HOUSTON — A Rosh Hashana service here for Jewish evacuees from New Orleans and the Gulf Coast felt more like a reunion — many had not seen each other since they were driven from their homes by Hurricane Katrina.
The service held at a music hall at Rice University drew about 120 Jewish evacuees from the Gulf Coast to celebrate the Jewish New Year, which began Monday night.
“Like migratory birds, our Jewish homing device prompts us to flock together,” said Rabbi Robert Loewy, who led the service. “It feels so good to see familiar faces, embrace one another.”
The holiday comes as Jewish evacuees remain scattered throughout the country after Katrina hit. About 10,000 Jews lived in the New Orleans area and around half of them are believed to have come to Houston.
“I want to remember that there is always hope, always a new beginning, no matter what has been lost,” said Cathy Chessin, 50, of New Orleans, in between exchanging hugs and kisses with other evacuees in attendance Monday.
Loewy said he was thankful for the generosity and hospitality that Houstonians have provided Jewish evacuees.

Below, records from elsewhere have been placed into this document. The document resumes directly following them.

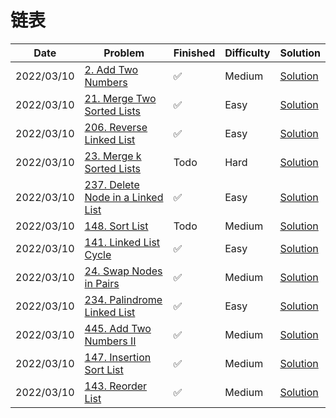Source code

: # 链表
| Date       | Problem                                                                                          | Finished | Difficulty | Solution                                            |
|------------|--------------------------------------------------------------------------------------------------|----------|------------|-----------------------------------------------------|
| 2022/03/10 | [2. Add Two Numbers](https://leetcode.com/problems/add-two-numbers/)                             | ✅        | Medium     | [Solution](./src/linkedlist/AddTwoNumbers.java)     |
| 2022/03/10 | [21. Merge Two Sorted Lists](https://leetcode.com/problems/merge-two-sorted-lists/)              | ✅        | Easy       | [Solution](./src/linkedlist/MergeTwoLists.java)     |
| 2022/03/10 | [206. Reverse Linked List](https://leetcode.com/problems/reverse-linked-list/)                   | ✅        | Easy       | [Solution](./src/linkedlist/ReverseList.java)       |
| 2022/03/10 | [23. Merge k Sorted Lists](https://leetcode.com/problems/merge-k-sorted-lists/)                  | Todo     | Hard       | [Solution](./src/linkedlist/MergeKLists.java)       |
| 2022/03/10 | [237. Delete Node in a Linked List](https://leetcode.com/problems/delete-node-in-a-linked-list/) | ✅        | Easy       | [Solution](./src/linkedlist/DeleteNode.java)        |
| 2022/03/10 | [148. Sort List](https://leetcode.com/problems/sort-list/)                                       | Todo     | Medium     | [Solution](./src/linkedlist/SortList.java)          |
| 2022/03/10 | [141. Linked List Cycle](https://leetcode.com/problems/linked-list-cycle/)                       | ✅        | Easy       | [Solution](./src/linkedlist/HasCycle.java)          |
| 2022/03/10 | [24. Swap Nodes in Pairs](https://leetcode.com/problems/swap-nodes-in-pairs/)                    | ✅        | Medium     | [Solution](./src/linkedlist/SwapPairs.java)         |
| 2022/03/10 | [234. Palindrome Linked List](https://leetcode.com/problems/palindrome-linked-list/)             | ✅        | Easy       | [Solution](./src/linkedlist/IsPalindrome.java)      |
| 2022/03/10 | [445. Add Two Numbers II](https://leetcode.com/problems/add-two-numbers-ii/)                     | ✅        | Medium     | [Solution](./src/linkedlist/AddTwoNumbers2.java)    |
| 2022/03/10 | [147. Insertion Sort List](https://leetcode.com/problems/insertion-sort-list/)                   | ✅        | Medium     | [Solution](./src/linkedlist/InsertionSortList.java) |
| 2022/03/10 | [143. Reorder List](https://leetcode.com/problems/reorder-list/)                                 | ✅        | Medium     | [Solution](./src/linkedlist/ReorderList.java)       |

But he lamented not being able to celebrate the Jewish New Year within the walls of his own synagogue, Congregation Gates of Prayer in the New Orleans suburb of Metairie.
“Yet our people learned long ago that one does not need a specific edifice to be a congregation,” he said. “All that is required is any venue and a shared agenda, a desire to reach out to God. And so we are here tonight to recite the words, sing and hear the melodies, to be a united community.”
Steve Shonkoff, from New Orleans, described the service as more of a reunion.
“It’s a tremendous feeling to be able to get together with these people,” he said. “It’s very special. I haven’t come to services in quite a while and I made it a point to come here tonight.”
Some storm refugees who have been able to return to the New Orleans area also celebrated the holiday as best they could. At Shir Chadash Conservative Congregation in Metairie, they had to import the rabbi from Los Angeles and the challah bread from Dallas.
The main auditorium was unusable, so congregants gathered in a smaller prayer room. While their Torahs were safely evacuated, hundreds of religious texts were damaged beyond repair and buried in a nearby cemetery last week, under Jewish tradition.
But the 80 or so congregants who gathered Monday were just happy to have a place to celebrate the high holy holiday. “We’re being given a fresh start, a new beginning,” said 19-year-old David Weber, who attends the synagogue.